Afinal, Quem é o Criminoso?

Ao acompanhar o julgamento do STF – Supremo Tribunal Federal sobre a “parcialidade ou não” do ex-juiz e ex-ministro Sérgio Moro no caso do Triplex do Guarujá-SP, foram divulgadas as “facetas de um grupo” que agia com o “pseudo” objetivo de acabar com a corrupção iniciada no Brasil nos anos de 2003 a 2014. Por que esse período? Porque o holofote da mídia definia que “o mal do Brasil” nasceu nesse período. Pois bem, divulgou-se as constantes conversas, e conchavos, entre acusador e julgador, sem que o julgado se defendesse corretamente.
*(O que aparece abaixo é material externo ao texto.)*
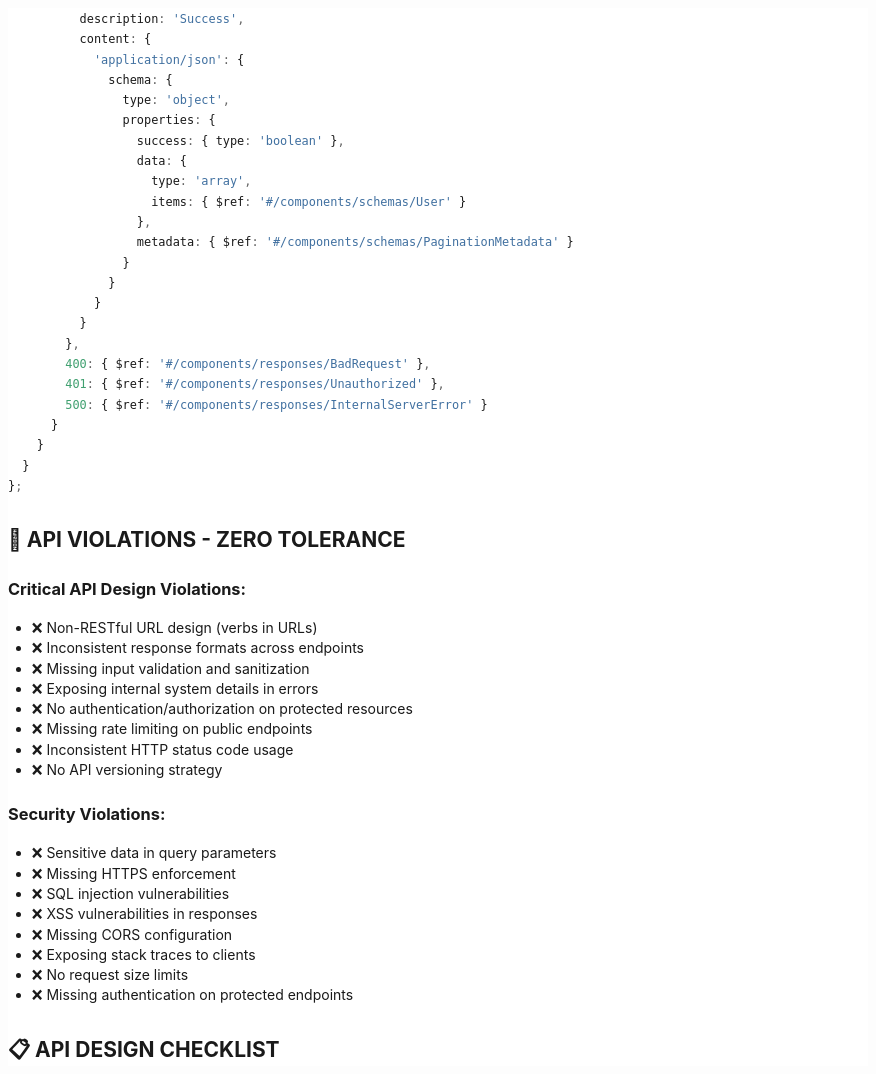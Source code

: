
 ```typescript
          description: 'Success',
          content: {
            'application/json': {
              schema: {
                type: 'object',
                properties: {
                  success: { type: 'boolean' },
                  data: {
                    type: 'array',
                    items: { $ref: '#/components/schemas/User' }
                  },
                  metadata: { $ref: '#/components/schemas/PaginationMetadata' }
                }
              }
            }
          }
        },
        400: { $ref: '#/components/responses/BadRequest' },
        401: { $ref: '#/components/responses/Unauthorized' },
        500: { $ref: '#/components/responses/InternalServerError' }
      }
    }
  }
};
```

## 🚨 API VIOLATIONS - ZERO TOLERANCE

### **Critical API Design Violations:**
- ❌ Non-RESTful URL design (verbs in URLs)
- ❌ Inconsistent response formats across endpoints
- ❌ Missing input validation and sanitization
- ❌ Exposing internal system details in errors
- ❌ No authentication/authorization on protected resources
- ❌ Missing rate limiting on public endpoints
- ❌ Inconsistent HTTP status code usage
- ❌ No API versioning strategy

### **Security Violations:**
- ❌ Sensitive data in query parameters
- ❌ Missing HTTPS enforcement
- ❌ SQL injection vulnerabilities
- ❌ XSS vulnerabilities in responses
- ❌ Missing CORS configuration
- ❌ Exposing stack traces to clients
- ❌ No request size limits
- ❌ Missing authentication on protected endpoints

## 📋 API DESIGN CHECKLIST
Até poderia, como se fez diversas vezes, mas a união entre “acusador e julgador” já tinha selado a culpa do julgado. O objetivo do “grupo de Curitiba-PR” era selar e condenar aquele que poderia voltar ao cenário político. As ponderações da 2ª Turma do STF demonstra quão divididas são as leituras da legislação. “Não se combate um crime praticando outro crime”. Meia verdade, pois onde está a origem do crime? Alguns atrevem-se a dizer que está no planejamento e articulação de resultados. Quando um ministro toma para sí a chancela de “defensor do indefensável” ele está carregando a responsabilidade de também fazer parte do conluio, ou seja, deixa para trás toda sua ética e profissionalismo. A indignação de alguns beirou a irracionalidade por não acreditar que seu colega não considerou a existência de “conversas/grampos telefônicos” onde revela que um grupo se reunia para “burlar o sistema legal”. O ex ministro Sérgio Moro, a mando de alguém, formou um grupo para atacar, julgar e condenar o ex presidente Luiz Inácio Lula da Silva e, com isso, extirpá-lo da vida pública, bem como tantas personalidades do seu partido. O que foi revelado pelos grampos de celulares do ex ministro e seus amigos foi estarrecedor aos olhos indignados da sociedade. Portanto a frase “não se combate um crime praticando outro crime” pode cair por terra se o entendimento legal estiver associado ao grave crime cometido, principalmente, por quem tem dever com a legalidade, diga-se justiça. Assim, fica uma reflexão: “Qual o crime foi cometido se antes do julgamento já existem acometimento de crime por quem deveria ser servo da lei”? É um pensamento!!